### Your objective
Under this line sits a listing. Repeat exactly and only its lines from the one holding "More info to be added." through the one holding "Resume Randomizer randomly"; skip pictures.
── Dataset content
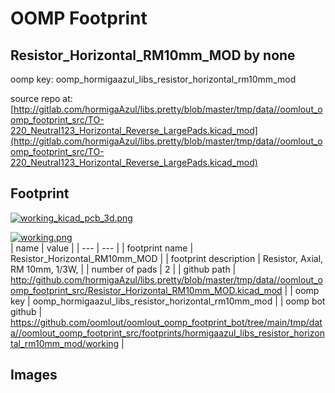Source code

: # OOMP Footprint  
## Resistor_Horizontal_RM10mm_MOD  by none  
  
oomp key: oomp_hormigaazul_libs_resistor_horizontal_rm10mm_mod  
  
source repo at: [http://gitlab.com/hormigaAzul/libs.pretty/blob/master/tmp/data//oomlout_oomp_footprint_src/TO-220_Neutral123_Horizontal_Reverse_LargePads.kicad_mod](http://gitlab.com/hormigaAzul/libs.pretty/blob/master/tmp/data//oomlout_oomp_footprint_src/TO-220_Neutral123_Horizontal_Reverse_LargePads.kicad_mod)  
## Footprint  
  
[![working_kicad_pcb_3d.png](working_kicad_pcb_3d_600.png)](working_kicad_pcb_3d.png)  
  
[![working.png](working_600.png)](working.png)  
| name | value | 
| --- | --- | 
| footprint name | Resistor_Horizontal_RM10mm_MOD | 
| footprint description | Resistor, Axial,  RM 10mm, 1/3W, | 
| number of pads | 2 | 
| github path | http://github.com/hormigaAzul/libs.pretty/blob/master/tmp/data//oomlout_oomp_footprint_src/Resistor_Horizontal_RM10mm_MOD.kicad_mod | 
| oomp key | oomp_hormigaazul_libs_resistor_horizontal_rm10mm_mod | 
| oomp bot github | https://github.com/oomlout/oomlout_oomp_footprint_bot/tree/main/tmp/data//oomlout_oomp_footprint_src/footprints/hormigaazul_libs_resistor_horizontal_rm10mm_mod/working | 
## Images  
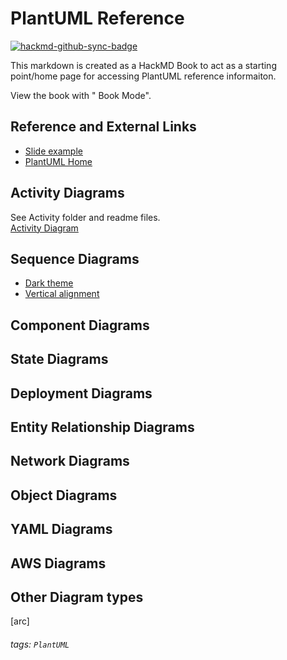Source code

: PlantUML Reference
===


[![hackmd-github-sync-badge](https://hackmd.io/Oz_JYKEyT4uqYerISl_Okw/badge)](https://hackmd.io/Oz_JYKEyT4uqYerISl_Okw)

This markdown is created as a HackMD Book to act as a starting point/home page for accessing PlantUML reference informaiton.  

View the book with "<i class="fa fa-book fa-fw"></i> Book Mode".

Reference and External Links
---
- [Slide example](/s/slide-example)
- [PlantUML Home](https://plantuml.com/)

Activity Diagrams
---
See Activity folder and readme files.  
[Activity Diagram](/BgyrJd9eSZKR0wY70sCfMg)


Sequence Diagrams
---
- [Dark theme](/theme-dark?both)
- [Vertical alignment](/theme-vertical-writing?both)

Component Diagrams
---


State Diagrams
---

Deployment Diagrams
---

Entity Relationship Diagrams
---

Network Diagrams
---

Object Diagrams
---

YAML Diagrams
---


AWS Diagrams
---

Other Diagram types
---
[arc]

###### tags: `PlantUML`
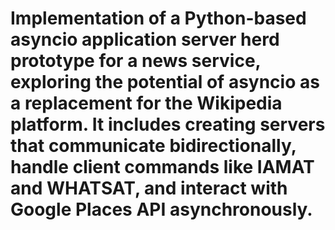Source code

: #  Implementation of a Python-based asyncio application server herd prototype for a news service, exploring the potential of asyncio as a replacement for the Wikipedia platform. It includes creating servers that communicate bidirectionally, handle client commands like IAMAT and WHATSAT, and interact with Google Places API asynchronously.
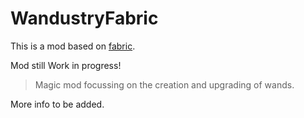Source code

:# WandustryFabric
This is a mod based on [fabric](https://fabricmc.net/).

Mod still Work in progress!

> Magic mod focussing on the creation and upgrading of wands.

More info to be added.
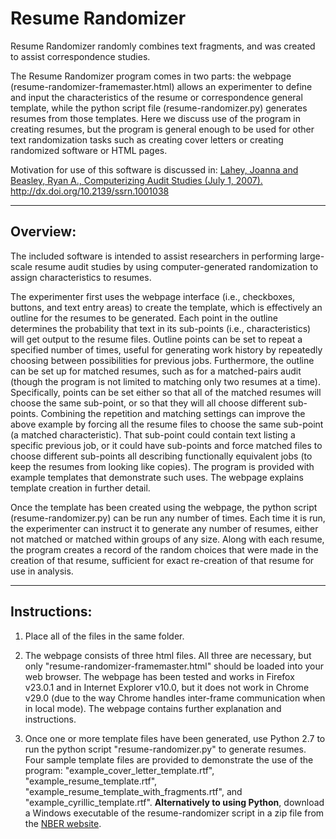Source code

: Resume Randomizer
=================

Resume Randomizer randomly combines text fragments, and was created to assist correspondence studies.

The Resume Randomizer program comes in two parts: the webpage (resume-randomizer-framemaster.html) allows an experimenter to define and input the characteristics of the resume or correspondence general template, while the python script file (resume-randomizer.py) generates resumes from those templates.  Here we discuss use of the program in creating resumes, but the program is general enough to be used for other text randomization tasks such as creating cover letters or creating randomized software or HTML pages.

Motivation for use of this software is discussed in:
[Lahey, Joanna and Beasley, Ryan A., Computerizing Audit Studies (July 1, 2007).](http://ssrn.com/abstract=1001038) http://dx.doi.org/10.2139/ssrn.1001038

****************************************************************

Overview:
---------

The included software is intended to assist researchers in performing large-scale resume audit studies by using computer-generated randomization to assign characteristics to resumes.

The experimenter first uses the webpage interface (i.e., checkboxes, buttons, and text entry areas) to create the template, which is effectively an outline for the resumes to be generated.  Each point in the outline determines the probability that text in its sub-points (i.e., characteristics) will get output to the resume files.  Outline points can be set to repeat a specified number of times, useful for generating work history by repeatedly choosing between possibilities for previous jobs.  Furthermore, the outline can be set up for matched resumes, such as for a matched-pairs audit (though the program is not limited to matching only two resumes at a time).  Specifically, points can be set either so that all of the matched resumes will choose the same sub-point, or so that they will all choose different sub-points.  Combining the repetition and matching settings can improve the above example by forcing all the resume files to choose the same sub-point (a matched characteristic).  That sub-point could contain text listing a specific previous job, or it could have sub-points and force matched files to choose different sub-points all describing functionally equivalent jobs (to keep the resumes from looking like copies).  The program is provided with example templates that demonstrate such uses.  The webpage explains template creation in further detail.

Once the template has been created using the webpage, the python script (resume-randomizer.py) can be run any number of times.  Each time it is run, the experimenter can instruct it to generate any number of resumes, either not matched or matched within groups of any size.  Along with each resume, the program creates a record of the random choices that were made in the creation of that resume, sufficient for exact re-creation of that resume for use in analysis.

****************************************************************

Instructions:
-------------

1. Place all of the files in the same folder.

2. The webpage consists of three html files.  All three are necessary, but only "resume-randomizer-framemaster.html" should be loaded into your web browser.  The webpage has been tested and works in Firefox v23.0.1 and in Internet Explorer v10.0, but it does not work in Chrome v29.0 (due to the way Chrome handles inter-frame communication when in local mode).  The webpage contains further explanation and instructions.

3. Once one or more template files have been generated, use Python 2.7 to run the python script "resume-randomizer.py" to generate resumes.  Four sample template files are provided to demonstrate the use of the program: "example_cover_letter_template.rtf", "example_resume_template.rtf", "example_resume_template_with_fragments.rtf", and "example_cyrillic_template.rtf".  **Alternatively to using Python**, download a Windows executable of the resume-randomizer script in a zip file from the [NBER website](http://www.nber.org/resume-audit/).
────
### Solution to this problem
More info to be added.
Source code

: Resume Randomizer
=================

Resume Randomizer randomly combines text fragments, and was created to assist correspondence studies.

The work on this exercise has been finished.